The Salsman article outlines John Allison's thesis as follows:
... Allison names six "fundamental themes," all of which he documents and proves in subsequent chapters: 1) "government policy [was] the primary cause of the financial crisis," 2) "government policy created a bubble in residential real estate," 3) "individual financial institutions (Wall Street participants) made very serious mistakes that contributed to the crises," 4) "almost every government action taken since the crisis started, even those that may help in the short term, will reduce our standard of living in the long term," and 5) "the deeper causes of our financial challenges are philosophic, not economic." In elaborating on this fifth theme, he insists that destructive government policies are typically based on "philosophic ideas taught in our elite universities to future elitist leaders," that such ideas "are inconsistent with the founding principles that made America great," and, furthermore, "are inconsistent with individual rights, especially property rights." At a deeper level, he adds, such ideas are "inconsistent with humans' fundamental nature as thinking beings who must make independent judgments that are based on the facts and that use their ability to reason." From this comes his final, predictive theme: 6) "If we do not change direction soon, the United States will be in very serious financial trouble in 20 to 25 years."
I am glad to hear from the same piece that sales of the book have been quite healthy.

Heh!

World class attacking midfielder Mesut Özil demonstrates an astounding degree of ball control. File under "neat, but kind of gross".

--CAV

2 comments:

Steve D said...

Paul Raeburn writes: ‘But I'm now afraid to read him.’
Really? After deconstructing him once is he afraid he can’t do it again? It sounds like fun to me and now I may actually read the book. An anecdote is an anecdote and a single study is a single study and any reader should be able to figure out their respective value vs. each other and vs. years of study. Why take Malcolm at face value when you could be reading his book all the while thinking carefully about everything he says.
You write: ‘One should seek out and weigh opposing views’.
For those fields in which you do not have any expertise, I agree. On the other hand, my favorite expert is myself.

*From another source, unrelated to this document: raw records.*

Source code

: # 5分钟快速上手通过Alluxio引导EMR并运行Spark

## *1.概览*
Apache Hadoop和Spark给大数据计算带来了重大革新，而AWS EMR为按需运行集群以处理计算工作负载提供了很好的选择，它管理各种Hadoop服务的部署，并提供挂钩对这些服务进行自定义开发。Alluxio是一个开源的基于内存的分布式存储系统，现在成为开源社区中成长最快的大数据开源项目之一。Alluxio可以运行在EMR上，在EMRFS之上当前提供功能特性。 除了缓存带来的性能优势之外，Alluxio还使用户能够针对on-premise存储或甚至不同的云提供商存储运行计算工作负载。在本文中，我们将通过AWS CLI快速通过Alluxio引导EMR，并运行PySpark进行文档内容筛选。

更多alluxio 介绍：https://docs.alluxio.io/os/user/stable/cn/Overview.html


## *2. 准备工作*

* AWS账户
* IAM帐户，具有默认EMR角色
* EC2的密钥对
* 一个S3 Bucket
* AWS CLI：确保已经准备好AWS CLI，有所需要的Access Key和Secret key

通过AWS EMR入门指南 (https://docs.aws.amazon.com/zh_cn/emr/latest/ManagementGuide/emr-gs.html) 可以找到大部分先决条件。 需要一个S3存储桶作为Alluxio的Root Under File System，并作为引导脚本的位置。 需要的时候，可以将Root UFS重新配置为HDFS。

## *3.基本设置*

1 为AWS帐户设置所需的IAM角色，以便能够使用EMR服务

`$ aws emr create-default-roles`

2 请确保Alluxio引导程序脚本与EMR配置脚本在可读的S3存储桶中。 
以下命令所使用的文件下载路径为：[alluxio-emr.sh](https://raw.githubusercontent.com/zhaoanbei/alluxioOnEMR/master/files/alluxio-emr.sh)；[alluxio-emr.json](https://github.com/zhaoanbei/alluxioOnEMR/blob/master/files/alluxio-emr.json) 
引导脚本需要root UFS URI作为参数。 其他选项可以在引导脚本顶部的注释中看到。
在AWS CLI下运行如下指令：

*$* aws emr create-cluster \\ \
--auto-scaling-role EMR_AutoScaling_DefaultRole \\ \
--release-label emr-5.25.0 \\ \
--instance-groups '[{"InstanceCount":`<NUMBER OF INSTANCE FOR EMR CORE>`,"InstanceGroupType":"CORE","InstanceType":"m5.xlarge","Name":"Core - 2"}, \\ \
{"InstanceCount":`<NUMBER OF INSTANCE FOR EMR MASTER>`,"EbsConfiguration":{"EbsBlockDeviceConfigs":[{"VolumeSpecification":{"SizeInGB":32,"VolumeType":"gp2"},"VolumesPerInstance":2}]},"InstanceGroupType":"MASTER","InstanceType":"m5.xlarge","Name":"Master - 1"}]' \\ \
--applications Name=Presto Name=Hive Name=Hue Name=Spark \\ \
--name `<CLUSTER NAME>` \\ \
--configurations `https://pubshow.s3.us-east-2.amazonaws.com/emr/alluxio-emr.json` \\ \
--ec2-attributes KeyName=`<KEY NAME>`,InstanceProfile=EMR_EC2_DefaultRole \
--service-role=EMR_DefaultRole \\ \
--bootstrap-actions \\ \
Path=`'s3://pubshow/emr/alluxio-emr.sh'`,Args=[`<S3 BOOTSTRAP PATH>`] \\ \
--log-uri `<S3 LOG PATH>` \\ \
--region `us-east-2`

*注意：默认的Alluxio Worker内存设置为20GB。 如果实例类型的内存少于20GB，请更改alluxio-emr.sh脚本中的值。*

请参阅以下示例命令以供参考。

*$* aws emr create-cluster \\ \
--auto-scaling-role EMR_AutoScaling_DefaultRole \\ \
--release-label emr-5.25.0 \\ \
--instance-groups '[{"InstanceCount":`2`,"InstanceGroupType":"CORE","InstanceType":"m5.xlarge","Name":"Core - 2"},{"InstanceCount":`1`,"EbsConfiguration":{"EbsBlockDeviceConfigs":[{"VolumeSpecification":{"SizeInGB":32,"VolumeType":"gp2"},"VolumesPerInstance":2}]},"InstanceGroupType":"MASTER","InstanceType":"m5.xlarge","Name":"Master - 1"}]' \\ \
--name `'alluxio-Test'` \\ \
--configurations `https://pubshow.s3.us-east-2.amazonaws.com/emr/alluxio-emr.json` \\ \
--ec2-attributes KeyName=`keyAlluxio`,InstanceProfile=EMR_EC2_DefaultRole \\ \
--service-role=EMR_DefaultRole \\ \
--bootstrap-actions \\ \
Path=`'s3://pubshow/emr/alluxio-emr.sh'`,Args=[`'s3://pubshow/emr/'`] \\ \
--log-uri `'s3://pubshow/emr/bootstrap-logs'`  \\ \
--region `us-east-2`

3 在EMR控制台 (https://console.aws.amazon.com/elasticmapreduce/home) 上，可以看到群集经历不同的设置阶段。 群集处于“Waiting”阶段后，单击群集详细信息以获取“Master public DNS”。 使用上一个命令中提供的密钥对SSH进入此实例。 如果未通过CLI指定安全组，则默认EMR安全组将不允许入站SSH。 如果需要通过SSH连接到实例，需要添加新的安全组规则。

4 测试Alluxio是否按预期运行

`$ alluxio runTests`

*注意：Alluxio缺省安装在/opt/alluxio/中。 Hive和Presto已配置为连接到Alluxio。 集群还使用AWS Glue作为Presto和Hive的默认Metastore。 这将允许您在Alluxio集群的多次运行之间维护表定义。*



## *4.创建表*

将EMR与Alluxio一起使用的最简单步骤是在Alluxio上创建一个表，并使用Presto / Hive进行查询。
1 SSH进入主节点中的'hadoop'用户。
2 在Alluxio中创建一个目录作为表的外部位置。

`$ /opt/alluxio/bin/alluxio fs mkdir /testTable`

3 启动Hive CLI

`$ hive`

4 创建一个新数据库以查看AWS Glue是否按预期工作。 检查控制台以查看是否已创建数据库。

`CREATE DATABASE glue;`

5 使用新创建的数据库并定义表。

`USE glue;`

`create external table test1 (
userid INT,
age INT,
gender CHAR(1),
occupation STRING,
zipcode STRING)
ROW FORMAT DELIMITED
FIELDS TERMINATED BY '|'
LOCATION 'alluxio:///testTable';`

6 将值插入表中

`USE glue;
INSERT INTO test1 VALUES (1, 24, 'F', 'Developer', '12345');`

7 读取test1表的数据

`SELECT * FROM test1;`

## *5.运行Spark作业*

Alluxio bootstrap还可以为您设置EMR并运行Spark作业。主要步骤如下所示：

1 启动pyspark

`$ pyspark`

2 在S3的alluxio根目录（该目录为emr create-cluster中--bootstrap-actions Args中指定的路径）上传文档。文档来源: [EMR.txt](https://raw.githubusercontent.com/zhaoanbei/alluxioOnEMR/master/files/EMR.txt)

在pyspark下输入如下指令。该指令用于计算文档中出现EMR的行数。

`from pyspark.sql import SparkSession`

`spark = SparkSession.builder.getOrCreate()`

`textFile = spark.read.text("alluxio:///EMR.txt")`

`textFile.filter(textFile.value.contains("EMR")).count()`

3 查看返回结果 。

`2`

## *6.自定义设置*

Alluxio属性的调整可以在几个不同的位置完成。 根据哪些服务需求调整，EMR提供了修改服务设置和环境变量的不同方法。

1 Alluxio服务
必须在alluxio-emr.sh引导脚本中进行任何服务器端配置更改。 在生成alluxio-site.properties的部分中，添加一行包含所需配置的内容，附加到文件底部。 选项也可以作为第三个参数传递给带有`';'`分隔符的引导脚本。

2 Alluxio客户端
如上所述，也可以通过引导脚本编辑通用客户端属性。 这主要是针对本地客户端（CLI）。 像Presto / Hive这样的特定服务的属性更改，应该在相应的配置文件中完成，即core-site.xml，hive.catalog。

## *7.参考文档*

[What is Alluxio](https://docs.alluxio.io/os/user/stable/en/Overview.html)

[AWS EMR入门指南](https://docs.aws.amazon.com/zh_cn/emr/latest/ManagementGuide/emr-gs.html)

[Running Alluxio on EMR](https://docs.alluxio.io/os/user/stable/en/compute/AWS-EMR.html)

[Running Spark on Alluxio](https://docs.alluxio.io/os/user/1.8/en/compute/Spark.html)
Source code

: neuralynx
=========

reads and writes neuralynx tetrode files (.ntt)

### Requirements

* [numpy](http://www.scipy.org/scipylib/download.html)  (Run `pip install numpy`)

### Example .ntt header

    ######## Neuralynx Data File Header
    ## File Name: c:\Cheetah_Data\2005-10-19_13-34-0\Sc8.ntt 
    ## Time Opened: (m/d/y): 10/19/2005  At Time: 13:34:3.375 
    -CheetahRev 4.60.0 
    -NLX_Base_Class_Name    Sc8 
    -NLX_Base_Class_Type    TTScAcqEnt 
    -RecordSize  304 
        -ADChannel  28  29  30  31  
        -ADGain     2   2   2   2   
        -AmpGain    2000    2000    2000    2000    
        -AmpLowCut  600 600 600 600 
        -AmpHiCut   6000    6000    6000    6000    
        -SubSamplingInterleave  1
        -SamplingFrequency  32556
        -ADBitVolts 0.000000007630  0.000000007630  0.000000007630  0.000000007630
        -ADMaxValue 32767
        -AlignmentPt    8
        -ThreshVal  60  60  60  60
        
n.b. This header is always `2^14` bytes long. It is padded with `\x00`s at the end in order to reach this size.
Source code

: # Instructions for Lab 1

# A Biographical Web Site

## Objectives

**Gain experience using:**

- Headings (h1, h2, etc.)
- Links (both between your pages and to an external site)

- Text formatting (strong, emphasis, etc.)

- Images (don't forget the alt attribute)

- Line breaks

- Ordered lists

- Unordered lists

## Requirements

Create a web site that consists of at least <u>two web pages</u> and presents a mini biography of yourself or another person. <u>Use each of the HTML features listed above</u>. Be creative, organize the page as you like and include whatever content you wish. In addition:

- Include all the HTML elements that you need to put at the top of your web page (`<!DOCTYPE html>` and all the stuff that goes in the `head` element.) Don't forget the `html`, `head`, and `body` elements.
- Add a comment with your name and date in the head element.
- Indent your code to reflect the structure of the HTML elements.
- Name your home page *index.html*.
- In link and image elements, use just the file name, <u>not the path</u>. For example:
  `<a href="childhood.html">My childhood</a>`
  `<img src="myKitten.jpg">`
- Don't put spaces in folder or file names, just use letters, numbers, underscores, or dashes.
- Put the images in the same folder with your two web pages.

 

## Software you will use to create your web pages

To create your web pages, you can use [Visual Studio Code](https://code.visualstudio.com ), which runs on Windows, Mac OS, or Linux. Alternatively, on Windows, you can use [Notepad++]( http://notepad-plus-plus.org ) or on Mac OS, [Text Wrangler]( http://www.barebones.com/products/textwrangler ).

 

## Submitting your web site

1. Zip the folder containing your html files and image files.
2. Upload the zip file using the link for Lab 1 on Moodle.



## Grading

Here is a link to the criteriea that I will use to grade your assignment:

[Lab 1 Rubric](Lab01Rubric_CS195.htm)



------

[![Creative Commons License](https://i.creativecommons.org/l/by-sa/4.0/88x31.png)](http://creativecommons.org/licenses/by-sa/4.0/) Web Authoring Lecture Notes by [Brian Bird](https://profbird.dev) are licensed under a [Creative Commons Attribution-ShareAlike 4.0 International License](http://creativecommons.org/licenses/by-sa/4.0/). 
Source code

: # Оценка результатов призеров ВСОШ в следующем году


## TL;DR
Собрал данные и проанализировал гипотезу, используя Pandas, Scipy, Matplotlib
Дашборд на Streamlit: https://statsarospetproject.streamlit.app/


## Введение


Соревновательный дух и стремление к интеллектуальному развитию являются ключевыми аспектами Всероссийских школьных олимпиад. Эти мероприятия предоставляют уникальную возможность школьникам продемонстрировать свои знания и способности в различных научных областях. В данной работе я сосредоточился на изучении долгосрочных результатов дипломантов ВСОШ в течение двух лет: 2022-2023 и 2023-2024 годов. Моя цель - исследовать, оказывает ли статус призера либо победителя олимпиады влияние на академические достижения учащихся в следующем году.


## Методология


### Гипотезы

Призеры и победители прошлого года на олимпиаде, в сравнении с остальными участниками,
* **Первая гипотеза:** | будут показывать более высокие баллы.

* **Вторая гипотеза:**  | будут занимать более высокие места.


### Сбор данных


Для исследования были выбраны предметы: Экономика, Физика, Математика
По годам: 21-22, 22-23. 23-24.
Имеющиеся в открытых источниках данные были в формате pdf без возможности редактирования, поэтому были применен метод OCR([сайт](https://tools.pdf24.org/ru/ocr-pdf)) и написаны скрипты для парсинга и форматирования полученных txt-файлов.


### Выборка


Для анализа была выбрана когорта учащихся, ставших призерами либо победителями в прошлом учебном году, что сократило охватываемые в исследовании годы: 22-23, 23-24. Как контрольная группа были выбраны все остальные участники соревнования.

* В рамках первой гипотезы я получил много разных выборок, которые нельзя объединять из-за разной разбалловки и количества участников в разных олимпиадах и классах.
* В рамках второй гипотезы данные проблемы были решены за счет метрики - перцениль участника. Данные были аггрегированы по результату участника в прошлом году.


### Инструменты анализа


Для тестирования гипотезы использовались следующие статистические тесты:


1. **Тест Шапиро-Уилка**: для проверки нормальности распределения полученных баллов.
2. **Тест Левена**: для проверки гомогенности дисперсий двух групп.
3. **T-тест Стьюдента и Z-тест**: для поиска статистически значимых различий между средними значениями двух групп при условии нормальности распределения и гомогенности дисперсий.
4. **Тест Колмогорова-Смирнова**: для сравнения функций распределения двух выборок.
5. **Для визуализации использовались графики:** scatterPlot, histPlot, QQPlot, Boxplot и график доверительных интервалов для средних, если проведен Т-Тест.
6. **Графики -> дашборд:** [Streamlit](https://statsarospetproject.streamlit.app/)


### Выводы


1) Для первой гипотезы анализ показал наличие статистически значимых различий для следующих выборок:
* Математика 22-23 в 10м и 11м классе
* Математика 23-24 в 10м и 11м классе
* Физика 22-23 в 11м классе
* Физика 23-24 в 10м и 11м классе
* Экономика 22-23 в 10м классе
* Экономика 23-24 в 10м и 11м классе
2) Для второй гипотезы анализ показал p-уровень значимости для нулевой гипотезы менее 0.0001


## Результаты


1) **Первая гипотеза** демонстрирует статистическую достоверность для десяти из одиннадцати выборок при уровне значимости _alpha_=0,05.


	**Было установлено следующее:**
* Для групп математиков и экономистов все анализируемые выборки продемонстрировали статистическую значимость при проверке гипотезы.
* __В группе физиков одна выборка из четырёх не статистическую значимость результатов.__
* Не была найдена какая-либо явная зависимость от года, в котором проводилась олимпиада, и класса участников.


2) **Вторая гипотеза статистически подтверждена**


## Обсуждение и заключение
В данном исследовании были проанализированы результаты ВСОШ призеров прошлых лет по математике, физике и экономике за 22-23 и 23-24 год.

Anyone can read a book targeted to a lay audience and make sense out of it. A book, fiction or non-fiction is always a CONVERSATION not a one way funnel for knowledge. When I read, I make counter arguments in my head, continuously trying to prove the author wrong.
One thing that bugged me though is this statement: ‘The counter-intuitive conclusion is that making things harder improves performance.’
How is this counter intuitive? It is exactly what I would have predicted. In the case presented, the light-gray italic print made the reading a little more difficult but still well within the mitigation range of any normal person. I would expect that it pushed the readers to increase their focus making it more likely they remembered what they read. In any case it would be a mistake to generalize and take this study as proving anything more than the specific instance described.

Gus Van Horn said...

"You write: ‘One should seek out and weigh opposing views’.

For those fields in which you do not have any expertise, I agree.
"

Not doing that in an area in which one has expertise makes sense, so long as one understands where those he disagrees with went wrong. (Or why he has a different hypothesis or hunch, in cases of limited knowledge.)

"Anyone can read a book targeted to a lay audience and make sense out of it. A book, fiction or non-fiction is always a CONVERSATION not a one way funnel for knowledge. When I read, I make counter arguments in my head, continuously trying to prove the author wrong."

True.

"One thing that bugged me though is this statement: ‘The counter-intuitive conclusion is that making things harder improves performance.’ "

Now that you point it out, that ISN'T a counterintuitive result. Problems that demand more, cognitively, may well do that, although I would think that the reason the problem did so (e.g., the person presented with it found it important) would be highly relevant.